Student Employee Policies

  • Speak to customers in a mature, professional manner.
  • Put yourself in the customer’s position. Follow the “Golden Rule” (i.e. “Do unto others as you would have them do unto you”).
  • Have commonly used resources available (i.e. commonly requested phone numbers and/or information, etc.).
  • Be accountable for customers you assist, whether on the phone or in person. For example: If you tell a customer that you will call him/her back, be sure to follow through in a timely manner. If you are unable to get back to the person during your shift, pass along the details of the situation to your supervisor, so he/she may follow up.
  • If you are dealing with a customer in person, be aware of your body language and “non-verbal communication.” Make eye contact and act interested in the customer’s inquiry.
  • If you don’t understand the customer’s question or situation, ask him/her questions to clarify your understanding…don’t make assumptions about what the customer is asking.
  • If you can’t answer the customer’s question or you are uncomfortable handing the situation, refer him/her to a staff member who is able to help. Try to explain the situation as best you can to the person you’re referring the customer to, so the customer does not have to reiterate what he/she has already told you.
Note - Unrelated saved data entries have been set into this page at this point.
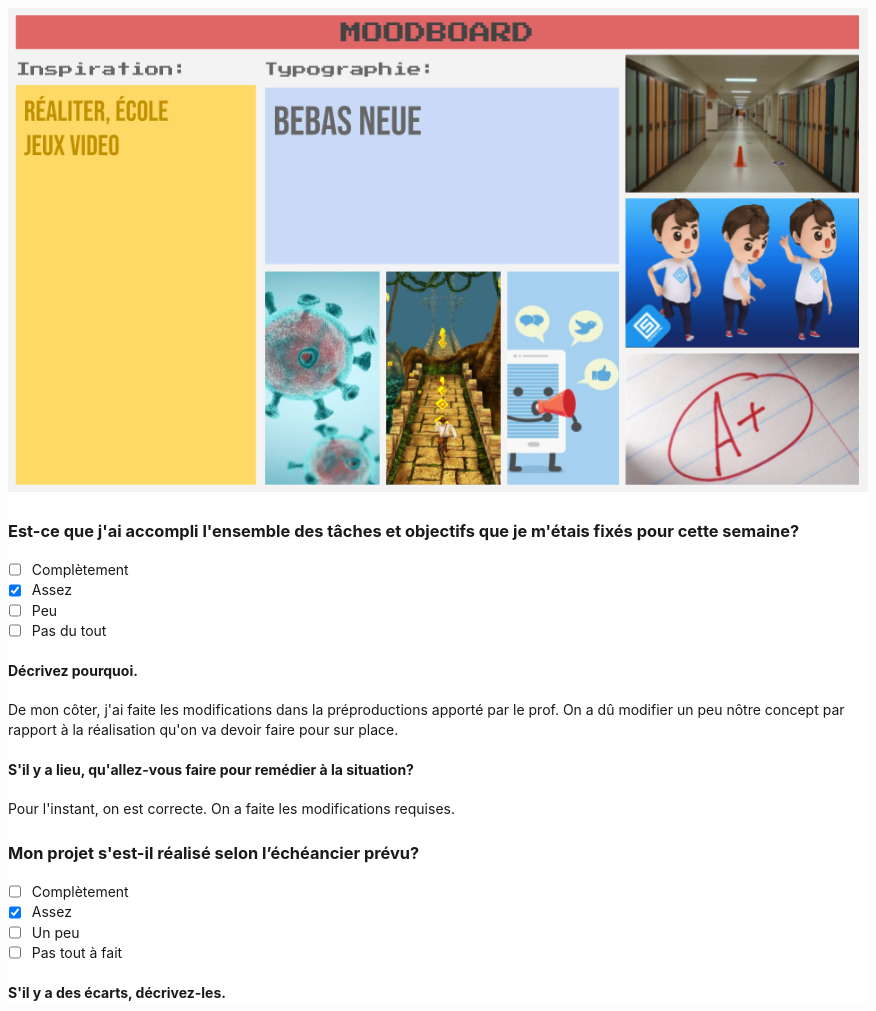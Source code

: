 ![ici est une description de l'image.](medias/moodboard1.png)

### Est-ce que j'ai accompli l'ensemble des tâches et objectifs que je m'étais fixés pour cette semaine?

- [ ] Complètement
- [x] Assez
- [ ] Peu
- [ ] Pas du tout

#### Décrivez pourquoi.
 
De mon côter, j'ai faite les modifications dans la préproductions apporté par le prof. On a dû modifier un peu nôtre concept par rapport à la réalisation qu'on va devoir faire pour sur place. 

#### S'il y a lieu, qu'allez-vous faire pour remédier à la situation?

Pour l'instant, on est correcte. On a faite les modifications requises.

### Mon projet s'est-il réalisé selon l’échéancier prévu?

- [ ] Complètement
- [x] Assez
- [ ] Un peu
- [ ] Pas tout à fait

#### S'il y a des écarts, décrivez-les.

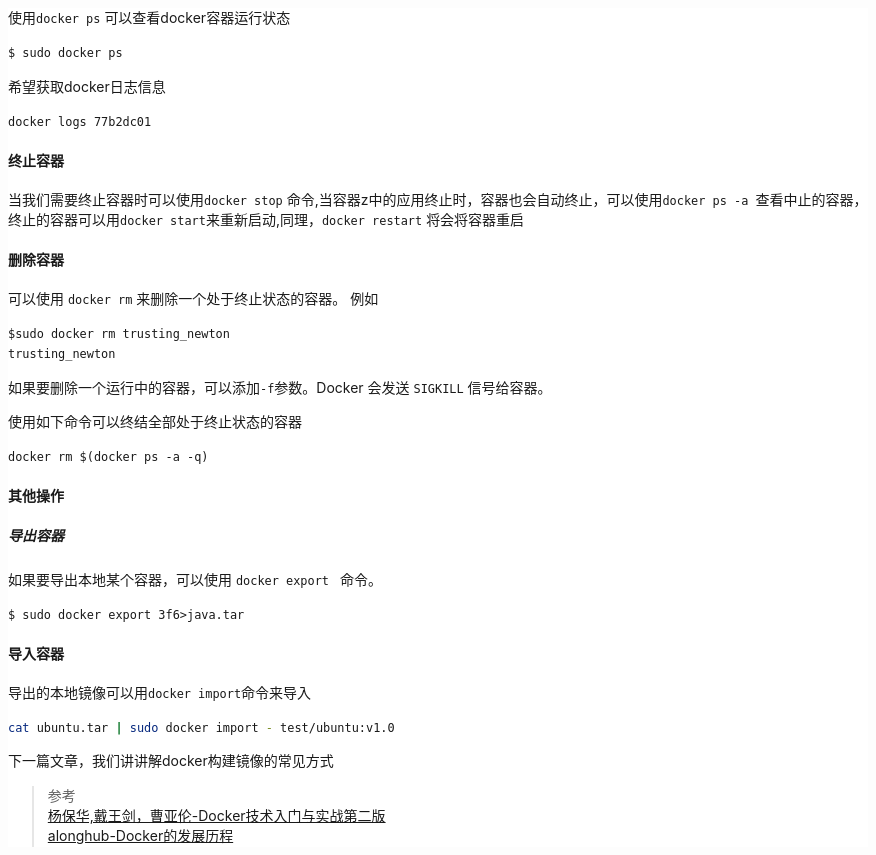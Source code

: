 使用`docker ps` 可以查看docker容器运行状态
```
$ sudo docker ps
```

希望获取docker日志信息
```
docker logs 77b2dc01
```

#### 终止容器
当我们需要终止容器时可以使用`docker stop` 命令,当容器z中的应用终止时，容器也会自动终止，可以使用`docker ps -a `查看中止的容器，终止的容器可以用`docker start`来重新启动,同理，`docker restart` 将会将容器重启


#### 删除容器
可以使用 `docker rm` 来删除一个处于终止状态的容器。 例如
```
$sudo docker rm trusting_newton
trusting_newton
```
如果要删除一个运行中的容器，可以添加` -f `参数。Docker 会发送 `SIGKILL`
信号给容器。

使用如下命令可以终结全部处于终止状态的容器
```
docker rm $(docker ps -a -q)
```
#### 其他操作

##### 导出容器
如果要导出本地某个容器，可以使用 `docker export ` 命令。
```
$ sudo docker export 3f6>java.tar
```

#### 导入容器
导出的本地镜像可以用`docker import`命令来导入
```bash
cat ubuntu.tar | sudo docker import - test/ubuntu:v1.0
```  
  
  
  
下一篇文章，我们讲讲解docker构建镜像的常见方式


>参考  
>[杨保华,戴王剑，曹亚伦-Docker技术入门与实战第二版](https://d.ljmx.top/Docker技术入门与实战%2B第2版.pdf)  
>[alonghub-Docker的发展历程](https://www.cnblogs.com/along21/p/9183609.html)
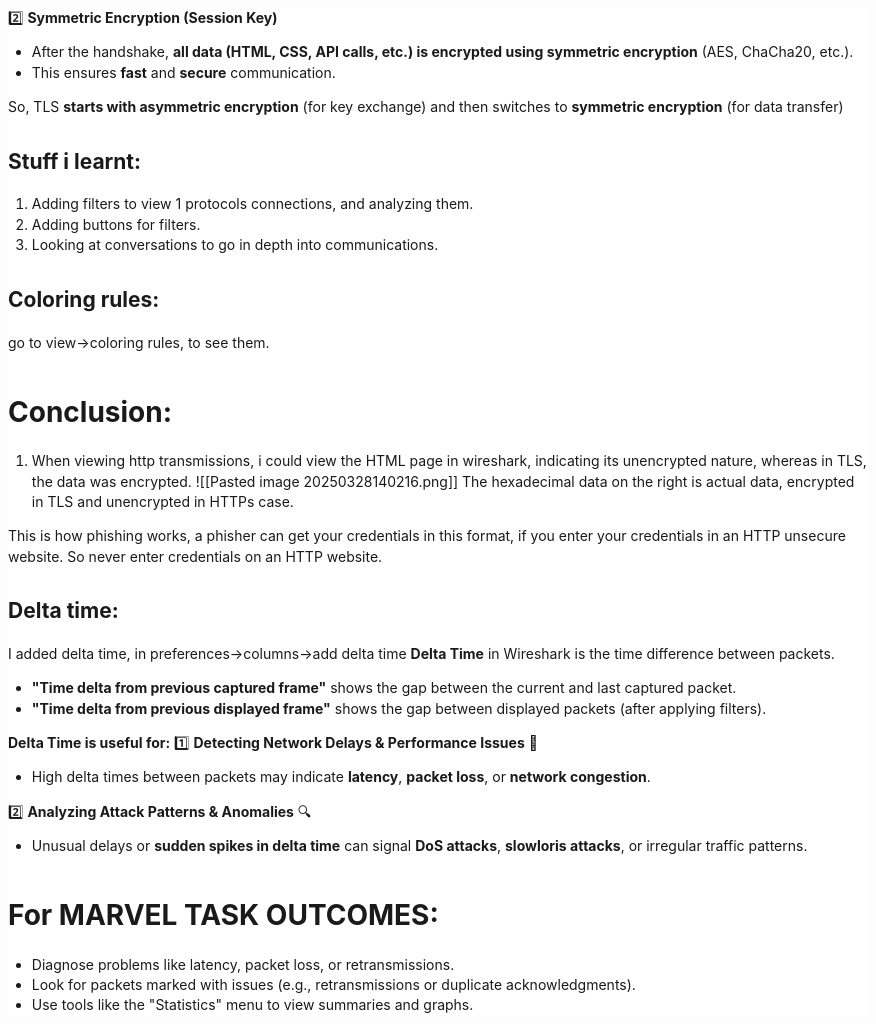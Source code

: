 2️⃣ **Symmetric Encryption (Session Key)**
- After the handshake, **all data (HTML, CSS, API calls, etc.) is encrypted using symmetric encryption** (AES, ChaCha20, etc.).
- This ensures **fast** and **secure** communication.

So, TLS **starts with asymmetric encryption** (for key exchange) and then switches to **symmetric encryption** (for data transfer)

## Stuff i learnt:
1. Adding filters to view 1 protocols connections, and analyzing them.
2. Adding buttons for filters.
3. Looking at conversations to go in depth into communications. 


## Coloring rules:
go to view->coloring rules, to see them.

# Conclusion:

1. When viewing http transmissions, i could view the HTML page in wireshark, indicating its unencrypted nature, whereas in TLS, the data was encrypted. ![[Pasted image 20250328140216.png]]
The hexadecimal data on the right is actual data, encrypted in TLS and unencrypted in HTTPs case.

This is how phishing works, a phisher can get your credentials in this format, if you enter your credentials in an HTTP unsecure website. So never enter credentials on an HTTP website.



## Delta time:
I added delta time, in preferences->columns->add delta time
**Delta Time** in Wireshark is the time difference between packets.
- **"Time delta from previous captured frame"** shows the gap between the current and last captured packet.
- **"Time delta from previous displayed frame"** shows the gap between displayed packets (after applying filters).

**Delta Time is useful for:**
1️⃣ **Detecting Network Delays & Performance Issues** 🚀
- High delta times between packets may indicate **latency**, **packet loss**, or **network congestion**.

2️⃣ **Analyzing Attack Patterns & Anomalies** 🔍
- Unusual delays or **sudden spikes in delta time** can signal **DoS attacks**, **slowloris attacks**, or irregular traffic patterns.



# For MARVEL TASK OUTCOMES:

- Diagnose problems like latency, packet loss, or retransmissions.
- Look for packets marked with issues (e.g., retransmissions or duplicate acknowledgments).
- Use tools like the "Statistics" menu to view summaries and graphs.
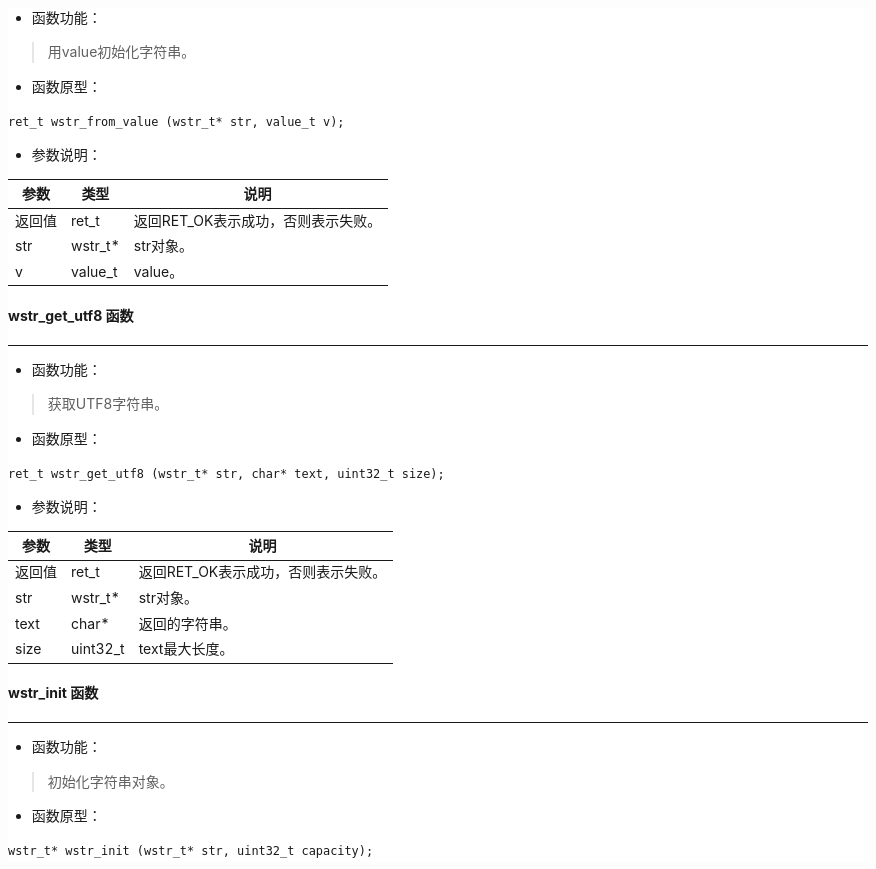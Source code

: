 * 函数功能：

> <p id="wstr_t_wstr_from_value"> 用value初始化字符串。



* 函数原型：

```
ret_t wstr_from_value (wstr_t* str, value_t v);
```

* 参数说明：

| 参数 | 类型 | 说明 |
| -------- | ----- | --------- |
| 返回值 | ret\_t | 返回RET\_OK表示成功，否则表示失败。 |
| str | wstr\_t* | str对象。 |
| v | value\_t | value。 |
#### wstr\_get\_utf8 函数
-----------------------

* 函数功能：

> <p id="wstr_t_wstr_get_utf8"> 获取UTF8字符串。



* 函数原型：

```
ret_t wstr_get_utf8 (wstr_t* str, char* text, uint32_t size);
```

* 参数说明：

| 参数 | 类型 | 说明 |
| -------- | ----- | --------- |
| 返回值 | ret\_t | 返回RET\_OK表示成功，否则表示失败。 |
| str | wstr\_t* | str对象。 |
| text | char* | 返回的字符串。 |
| size | uint32\_t | text最大长度。 |
#### wstr\_init 函数
-----------------------

* 函数功能：

> <p id="wstr_t_wstr_init"> 初始化字符串对象。



* 函数原型：

```
wstr_t* wstr_init (wstr_t* str, uint32_t capacity);
```
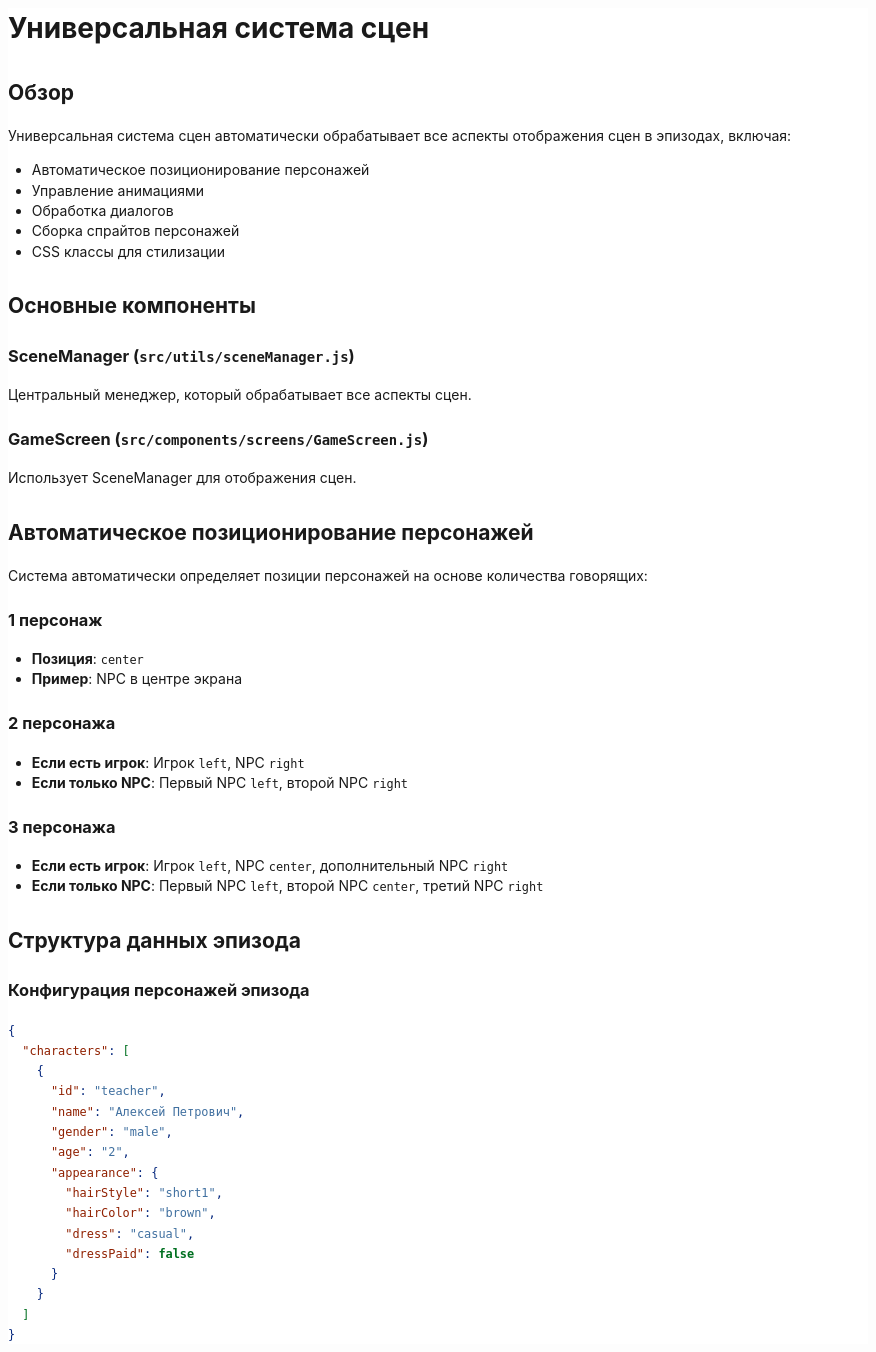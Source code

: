 # Универсальная система сцен

## Обзор

Универсальная система сцен автоматически обрабатывает все аспекты отображения сцен в эпизодах, включая:
- Автоматическое позиционирование персонажей
- Управление анимациями
- Обработка диалогов
- Сборка спрайтов персонажей
- CSS классы для стилизации

## Основные компоненты

### SceneManager (`src/utils/sceneManager.js`)
Центральный менеджер, который обрабатывает все аспекты сцен.

### GameScreen (`src/components/screens/GameScreen.js`)
Использует SceneManager для отображения сцен.

## Автоматическое позиционирование персонажей

Система автоматически определяет позиции персонажей на основе количества говорящих:

### 1 персонаж
- **Позиция**: `center`
- **Пример**: NPC в центре экрана

### 2 персонажа
- **Если есть игрок**: Игрок `left`, NPC `right`
- **Если только NPC**: Первый NPC `left`, второй NPC `right`

### 3 персонажа
- **Если есть игрок**: Игрок `left`, NPC `center`, дополнительный NPC `right`
- **Если только NPC**: Первый NPC `left`, второй NPC `center`, третий NPC `right`

## Структура данных эпизода

### Конфигурация персонажей эпизода
```json
{
  "characters": [
    {
      "id": "teacher",
      "name": "Алексей Петрович",
      "gender": "male",
      "age": "2",
      "appearance": {
        "hairStyle": "short1",
        "hairColor": "brown",
        "dress": "casual",
        "dressPaid": false
      }
    }
  ]
}
```
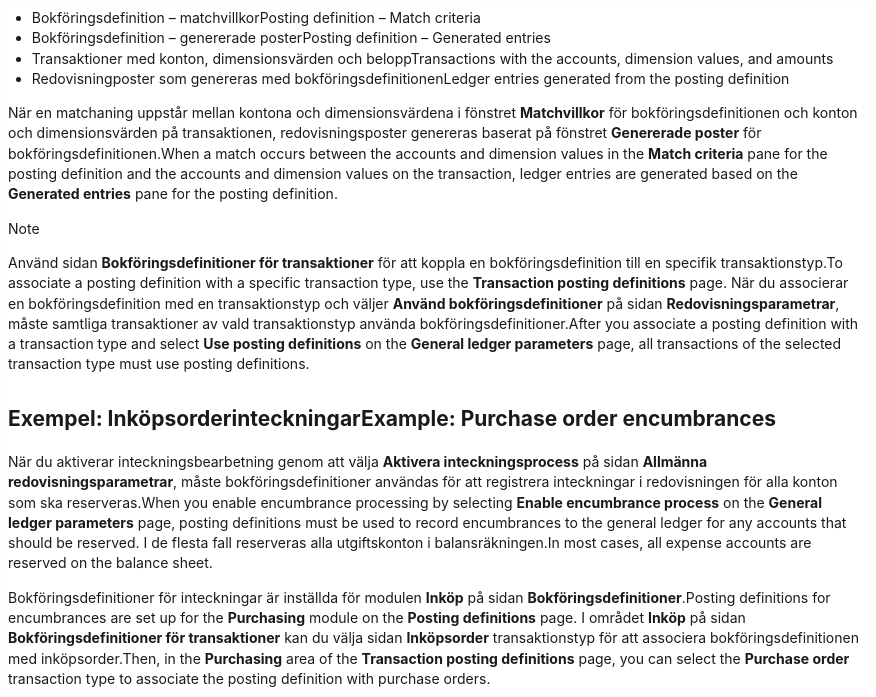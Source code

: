 -   <span data-ttu-id="3fd21-109">Bokföringsdefinition – matchvillkor</span><span class="sxs-lookup"><span data-stu-id="3fd21-109">Posting definition – Match criteria</span></span>
-   <span data-ttu-id="3fd21-110">Bokföringsdefinition – genererade poster</span><span class="sxs-lookup"><span data-stu-id="3fd21-110">Posting definition – Generated entries</span></span>
-   <span data-ttu-id="3fd21-111">Transaktioner med konton, dimensionsvärden och belopp</span><span class="sxs-lookup"><span data-stu-id="3fd21-111">Transactions with the accounts, dimension values, and amounts</span></span>
-   <span data-ttu-id="3fd21-112">Redovisningposter som genereras med bokföringsdefinitionen</span><span class="sxs-lookup"><span data-stu-id="3fd21-112">Ledger entries generated from the posting definition</span></span>

<span data-ttu-id="3fd21-113">När en matchaning uppstår mellan kontona och dimensionsvärdena i fönstret **Matchvillkor** för bokföringsdefinitionen och konton och dimensionsvärden på transaktionen, redovisningsposter genereras baserat på fönstret **Genererade poster** för bokföringsdefinitionen.</span><span class="sxs-lookup"><span data-stu-id="3fd21-113">When a match occurs between the accounts and dimension values in the **Match criteria** pane for the posting definition and the accounts and dimension values on the transaction, ledger entries are generated based on the **Generated entries** pane for the posting definition.</span></span> 
> [!NOTE]
> <span data-ttu-id="3fd21-114">Använd sidan **Bokföringsdefinitioner för transaktioner** för att koppla en bokföringsdefinition till en specifik transaktionstyp.</span><span class="sxs-lookup"><span data-stu-id="3fd21-114">To associate a posting definition with a specific transaction type, use the **Transaction posting definitions** page.</span></span> <span data-ttu-id="3fd21-115">När du associerar en bokföringsdefinition med en transaktionstyp och väljer **Använd bokföringsdefinitioner** på sidan **Redovisningsparametrar**, måste samtliga transaktioner av vald transaktionstyp använda bokföringsdefinitioner.</span><span class="sxs-lookup"><span data-stu-id="3fd21-115">After you associate a posting definition with a transaction type and select **Use posting definitions** on the **General ledger parameters** page, all transactions of the selected transaction type must use posting definitions.</span></span>

## <a name="example-purchase-order-encumbrances"></a><span data-ttu-id="3fd21-116">Exempel: Inköpsorderinteckningar</span><span class="sxs-lookup"><span data-stu-id="3fd21-116">Example: Purchase order encumbrances</span></span>
<span data-ttu-id="3fd21-117">När du aktiverar inteckningsbearbetning genom att välja **Aktivera inteckningsprocess** på sidan **Allmänna redovisningsparametrar**, måste bokföringsdefinitioner användas för att registrera inteckningar i redovisningen för alla konton som ska reserveras.</span><span class="sxs-lookup"><span data-stu-id="3fd21-117">When you enable encumbrance processing by selecting **Enable encumbrance process** on the **General ledger parameters** page, posting definitions must be used to record encumbrances to the general ledger for any accounts that should be reserved.</span></span> <span data-ttu-id="3fd21-118">I de flesta fall reserveras alla utgiftskonton i balansräkningen.</span><span class="sxs-lookup"><span data-stu-id="3fd21-118">In most cases, all expense accounts are reserved on the balance sheet.</span></span> 

<span data-ttu-id="3fd21-119">Bokföringsdefinitioner för inteckningar är inställda för modulen **Inköp** på sidan **Bokföringsdefinitioner**.</span><span class="sxs-lookup"><span data-stu-id="3fd21-119">Posting definitions for encumbrances are set up for the **Purchasing** module on the **Posting definitions** page.</span></span> <span data-ttu-id="3fd21-120">I området **Inköp** på sidan **Bokföringsdefinitioner för transaktioner** kan du välja sidan **Inköpsorder** transaktionstyp för att associera bokföringsdefinitionen med inköpsorder.</span><span class="sxs-lookup"><span data-stu-id="3fd21-120">Then, in the **Purchasing** area of the **Transaction posting definitions** page, you can select the **Purchase order** transaction type to associate the posting definition with purchase orders.</span></span>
Providing Customer Service on the Phone

  • Ask your supervisor if there is a specific protocol for answering phones in your department…and if so, use it. Otherwise, answer the phone in a professional manner, identifying the name of the department as well as your name.
  • Find out the procedure for transferring calls to other staff members or to voice mail.
  • Answer the phone with a friendly and helpful tone of voice. Remember, you can “hear” a smile!
  • Speak clearly and at a normal volume and pace. Keep in mind that if a customer is a non-native English speaker, you may need to speak more slowly (but not more loudly!).
  • Use conversation cues—such as “yes”, “okay”, “uh-huh”, etc.—to let the customer know you’re paying attention to what he/she is saying.
  • If it’s going to take a while to resolve the customer’s issue/question, ask the customer whether he/she would prefer to hold or have you call him/her back with an answer. If the customer is holding, do not keep him/her on hold for more than a minute or two. If you are calling the customer back, try to give him/her an approximate time frame in which to expect a response.

Dealing with Difficult Customer Service Situations

  • Listen patiently to the customer and allow him/her to “vent.” Angry or frustrated customers generally will not listen to or accept your response until they have had a chance to voice their concerns and frustration.
  • Express empathy/regret.
  • Don’t get defensive and don’t blame the customer. The problem may be a result of something the customer did incorrectly, but blaming the customer will only exacerbate the situation.
  • Don’t argue with the customer. If you have tried to resolve the situation and are not getting anywhere, refer the customer to your supervisor.
  • If possible, offer several ways of dealing with the problem at hand and allow the customer to choose a resolution.
  • Don’t make promises to customers unless you are absolutely certain you can deliver what’s been promised.
  • If the customer asks to speak to your supervisor or a manager, don’t take it personally; it’s natural for customers to want to confirm information with a manager-level staff member. When this happens, simply ask your supervisor if he/she is available to speak with the customer. If so, refer the customer to him/her. If not, politely ask the customer if he/she would like to speak to another staff member or leave his/her phone number for the supervisor to contact him/her later.
  • After dealing with a difficult situation or angry customer, it is advisable to inform your supervisor about the interaction, even if you feel that you handled it appropriately.